TASK GOAL: From the entries below, copy exactly the lines from the one that contains "the teaching materials" through the one that contains "again and again", both included, and only those.

[Dataset records]
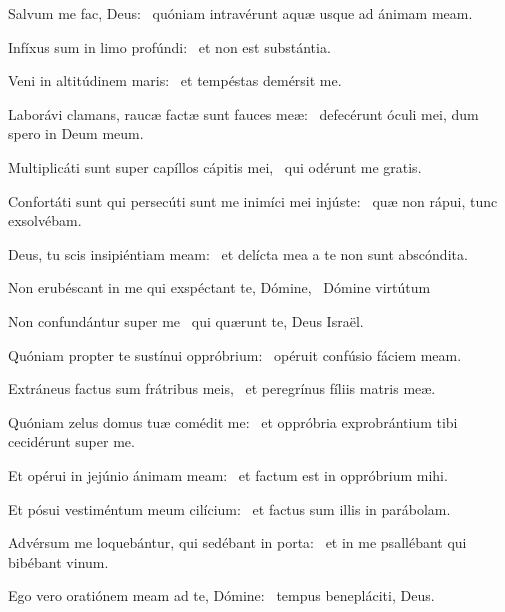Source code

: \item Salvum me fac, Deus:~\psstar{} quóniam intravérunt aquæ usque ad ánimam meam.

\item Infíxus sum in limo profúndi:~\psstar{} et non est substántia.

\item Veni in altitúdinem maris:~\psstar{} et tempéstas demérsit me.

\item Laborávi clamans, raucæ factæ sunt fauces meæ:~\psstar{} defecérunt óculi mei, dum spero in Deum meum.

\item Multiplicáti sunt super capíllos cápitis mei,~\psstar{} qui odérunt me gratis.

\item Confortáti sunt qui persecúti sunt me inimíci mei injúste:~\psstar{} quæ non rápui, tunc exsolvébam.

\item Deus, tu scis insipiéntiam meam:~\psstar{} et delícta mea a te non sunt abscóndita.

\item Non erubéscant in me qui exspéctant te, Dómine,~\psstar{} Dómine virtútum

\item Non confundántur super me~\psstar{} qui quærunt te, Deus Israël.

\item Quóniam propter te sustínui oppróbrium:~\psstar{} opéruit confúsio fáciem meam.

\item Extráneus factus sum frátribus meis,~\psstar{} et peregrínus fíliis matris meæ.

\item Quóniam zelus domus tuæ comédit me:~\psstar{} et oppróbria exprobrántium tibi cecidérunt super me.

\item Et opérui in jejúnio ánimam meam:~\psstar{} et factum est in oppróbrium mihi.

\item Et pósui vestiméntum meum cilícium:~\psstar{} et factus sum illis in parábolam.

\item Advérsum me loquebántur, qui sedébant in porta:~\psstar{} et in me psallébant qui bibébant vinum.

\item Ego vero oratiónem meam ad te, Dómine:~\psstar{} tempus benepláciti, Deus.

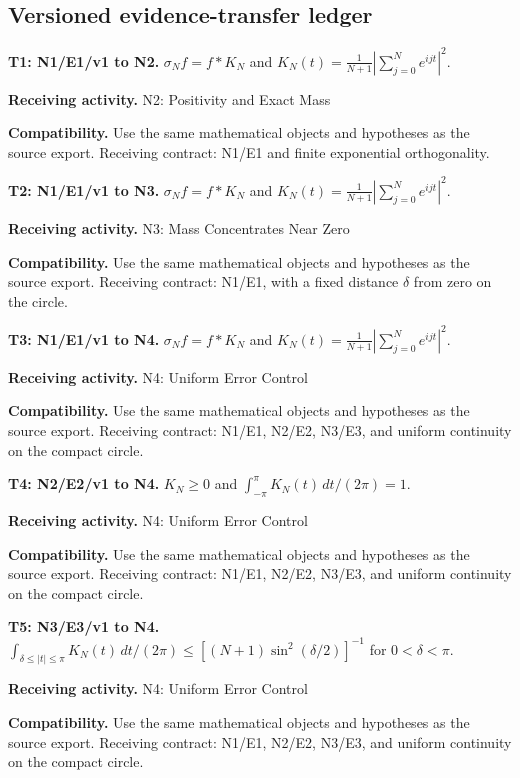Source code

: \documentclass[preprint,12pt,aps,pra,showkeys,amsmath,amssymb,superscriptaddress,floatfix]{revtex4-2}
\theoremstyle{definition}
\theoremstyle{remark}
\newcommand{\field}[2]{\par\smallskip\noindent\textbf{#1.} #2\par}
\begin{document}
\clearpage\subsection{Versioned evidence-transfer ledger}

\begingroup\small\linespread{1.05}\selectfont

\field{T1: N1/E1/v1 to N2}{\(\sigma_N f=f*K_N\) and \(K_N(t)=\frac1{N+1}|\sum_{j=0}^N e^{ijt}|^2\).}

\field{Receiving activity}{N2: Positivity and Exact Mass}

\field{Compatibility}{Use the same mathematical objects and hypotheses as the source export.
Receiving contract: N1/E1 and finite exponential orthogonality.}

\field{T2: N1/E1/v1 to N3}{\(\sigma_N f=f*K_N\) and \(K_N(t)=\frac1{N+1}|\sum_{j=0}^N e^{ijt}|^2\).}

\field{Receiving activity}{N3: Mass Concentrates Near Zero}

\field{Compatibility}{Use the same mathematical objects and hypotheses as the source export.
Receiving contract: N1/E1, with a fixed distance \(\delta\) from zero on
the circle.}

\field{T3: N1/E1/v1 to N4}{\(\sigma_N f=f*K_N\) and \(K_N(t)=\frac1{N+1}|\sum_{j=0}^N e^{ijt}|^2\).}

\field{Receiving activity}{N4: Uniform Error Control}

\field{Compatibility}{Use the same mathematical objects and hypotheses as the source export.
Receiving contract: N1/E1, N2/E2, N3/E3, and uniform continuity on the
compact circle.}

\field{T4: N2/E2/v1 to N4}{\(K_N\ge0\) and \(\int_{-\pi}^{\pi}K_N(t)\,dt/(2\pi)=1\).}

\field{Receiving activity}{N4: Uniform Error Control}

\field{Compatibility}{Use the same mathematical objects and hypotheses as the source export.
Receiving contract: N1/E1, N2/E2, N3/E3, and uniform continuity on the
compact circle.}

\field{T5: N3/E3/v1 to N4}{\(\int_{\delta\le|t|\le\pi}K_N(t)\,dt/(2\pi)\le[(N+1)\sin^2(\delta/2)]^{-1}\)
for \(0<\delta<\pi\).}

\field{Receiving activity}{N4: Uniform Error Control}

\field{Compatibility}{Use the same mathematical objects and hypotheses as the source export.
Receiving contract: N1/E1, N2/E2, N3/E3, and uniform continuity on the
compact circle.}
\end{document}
--
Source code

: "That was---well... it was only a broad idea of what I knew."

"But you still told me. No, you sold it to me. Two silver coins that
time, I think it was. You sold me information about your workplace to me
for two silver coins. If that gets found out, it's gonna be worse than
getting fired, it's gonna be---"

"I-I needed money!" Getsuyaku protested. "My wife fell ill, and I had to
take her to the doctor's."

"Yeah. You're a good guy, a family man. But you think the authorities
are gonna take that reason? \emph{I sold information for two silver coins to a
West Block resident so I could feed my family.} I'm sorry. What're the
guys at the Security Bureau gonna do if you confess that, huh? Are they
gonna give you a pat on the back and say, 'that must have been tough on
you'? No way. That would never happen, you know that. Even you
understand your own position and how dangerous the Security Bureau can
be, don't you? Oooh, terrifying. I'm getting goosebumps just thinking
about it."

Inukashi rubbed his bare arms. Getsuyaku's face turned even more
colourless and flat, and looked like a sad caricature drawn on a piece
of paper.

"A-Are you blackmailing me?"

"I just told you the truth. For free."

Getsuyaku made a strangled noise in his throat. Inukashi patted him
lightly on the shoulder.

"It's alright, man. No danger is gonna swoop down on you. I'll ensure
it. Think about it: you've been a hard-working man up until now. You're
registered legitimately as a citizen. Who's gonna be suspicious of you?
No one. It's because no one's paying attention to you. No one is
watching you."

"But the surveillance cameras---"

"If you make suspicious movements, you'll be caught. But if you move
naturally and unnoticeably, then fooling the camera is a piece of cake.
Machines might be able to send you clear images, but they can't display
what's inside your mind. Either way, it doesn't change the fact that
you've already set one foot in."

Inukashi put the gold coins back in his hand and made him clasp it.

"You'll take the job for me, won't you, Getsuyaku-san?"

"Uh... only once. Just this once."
* * *
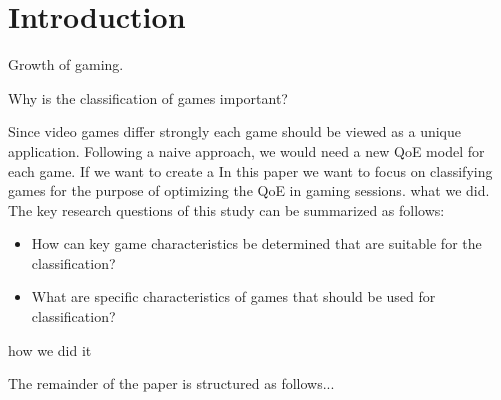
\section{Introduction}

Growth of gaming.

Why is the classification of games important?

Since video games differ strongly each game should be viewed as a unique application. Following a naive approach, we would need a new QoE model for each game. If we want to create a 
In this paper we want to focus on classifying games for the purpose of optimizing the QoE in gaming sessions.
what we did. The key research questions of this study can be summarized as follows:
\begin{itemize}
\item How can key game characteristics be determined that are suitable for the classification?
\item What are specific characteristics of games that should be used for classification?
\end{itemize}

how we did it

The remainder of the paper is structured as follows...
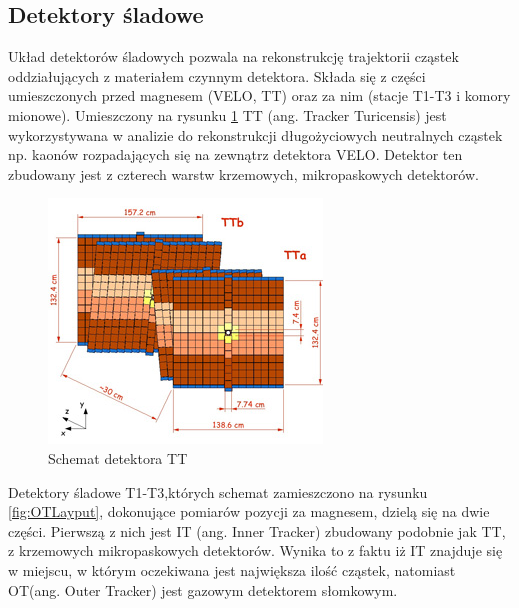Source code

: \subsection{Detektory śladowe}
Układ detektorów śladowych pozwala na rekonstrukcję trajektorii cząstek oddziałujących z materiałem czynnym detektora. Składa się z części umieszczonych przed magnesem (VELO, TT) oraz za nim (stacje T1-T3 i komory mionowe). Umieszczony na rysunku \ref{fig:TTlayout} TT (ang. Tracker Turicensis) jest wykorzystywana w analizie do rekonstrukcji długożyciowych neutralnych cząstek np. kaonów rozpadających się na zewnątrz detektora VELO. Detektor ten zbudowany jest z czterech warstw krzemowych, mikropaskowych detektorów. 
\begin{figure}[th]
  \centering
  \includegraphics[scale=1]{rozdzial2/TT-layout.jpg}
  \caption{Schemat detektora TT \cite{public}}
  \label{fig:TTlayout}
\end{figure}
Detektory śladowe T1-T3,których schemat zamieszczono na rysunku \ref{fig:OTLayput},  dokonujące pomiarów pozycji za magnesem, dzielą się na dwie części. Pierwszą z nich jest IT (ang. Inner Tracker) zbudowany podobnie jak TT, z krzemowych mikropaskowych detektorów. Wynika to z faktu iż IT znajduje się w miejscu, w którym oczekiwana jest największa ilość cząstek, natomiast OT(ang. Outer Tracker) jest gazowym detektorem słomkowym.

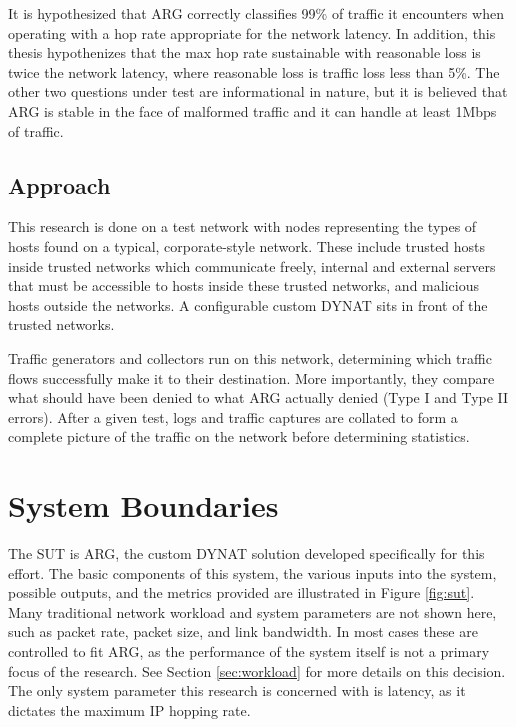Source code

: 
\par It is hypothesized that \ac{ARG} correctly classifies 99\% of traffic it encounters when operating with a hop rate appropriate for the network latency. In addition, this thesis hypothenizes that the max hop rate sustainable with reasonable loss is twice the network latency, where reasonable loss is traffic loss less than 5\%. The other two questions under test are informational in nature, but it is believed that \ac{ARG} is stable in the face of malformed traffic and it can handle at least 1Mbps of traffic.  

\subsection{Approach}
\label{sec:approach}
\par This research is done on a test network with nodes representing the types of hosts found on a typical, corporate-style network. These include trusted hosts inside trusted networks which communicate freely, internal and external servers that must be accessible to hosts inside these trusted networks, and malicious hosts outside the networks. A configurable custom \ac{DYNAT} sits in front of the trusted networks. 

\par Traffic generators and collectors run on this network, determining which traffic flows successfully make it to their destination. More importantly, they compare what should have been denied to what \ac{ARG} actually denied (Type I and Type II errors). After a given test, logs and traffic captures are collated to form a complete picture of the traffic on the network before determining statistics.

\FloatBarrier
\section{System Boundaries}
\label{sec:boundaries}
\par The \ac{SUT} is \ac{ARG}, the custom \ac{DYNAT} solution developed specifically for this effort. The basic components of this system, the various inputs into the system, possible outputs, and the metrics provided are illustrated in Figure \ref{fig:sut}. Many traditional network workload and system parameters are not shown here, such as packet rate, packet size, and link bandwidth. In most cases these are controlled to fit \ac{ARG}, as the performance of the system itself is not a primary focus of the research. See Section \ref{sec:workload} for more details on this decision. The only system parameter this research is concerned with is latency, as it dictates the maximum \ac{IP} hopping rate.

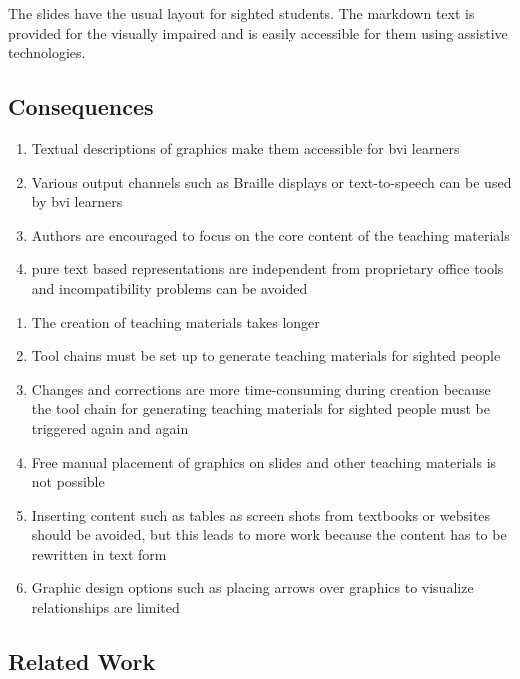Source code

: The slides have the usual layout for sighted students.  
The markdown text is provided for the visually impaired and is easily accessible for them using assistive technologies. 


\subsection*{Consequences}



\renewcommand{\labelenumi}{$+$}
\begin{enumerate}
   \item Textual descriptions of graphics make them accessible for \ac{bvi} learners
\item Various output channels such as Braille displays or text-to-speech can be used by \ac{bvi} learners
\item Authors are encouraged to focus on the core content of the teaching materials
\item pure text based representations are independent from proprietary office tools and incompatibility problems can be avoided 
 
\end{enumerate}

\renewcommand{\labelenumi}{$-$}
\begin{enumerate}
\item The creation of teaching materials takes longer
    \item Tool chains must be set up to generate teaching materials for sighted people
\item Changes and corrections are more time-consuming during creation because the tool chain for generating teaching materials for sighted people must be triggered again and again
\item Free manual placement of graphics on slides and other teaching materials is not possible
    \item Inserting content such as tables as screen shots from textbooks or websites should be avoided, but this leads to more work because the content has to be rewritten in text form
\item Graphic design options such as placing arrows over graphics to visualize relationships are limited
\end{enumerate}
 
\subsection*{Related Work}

OUTPUT BELOW:
\item Authors are encouraged to focus on the core content of the teaching materials
\item pure text based representations are independent from proprietary office tools and incompatibility problems can be avoided 
 
\end{enumerate}

\renewcommand{\labelenumi}{$-$}
\begin{enumerate}
\item The creation of teaching materials takes longer
    \item Tool chains must be set up to generate teaching materials for sighted people
\item Changes and corrections are more time-consuming during creation because the tool chain for generating teaching materials for sighted people must be triggered again and again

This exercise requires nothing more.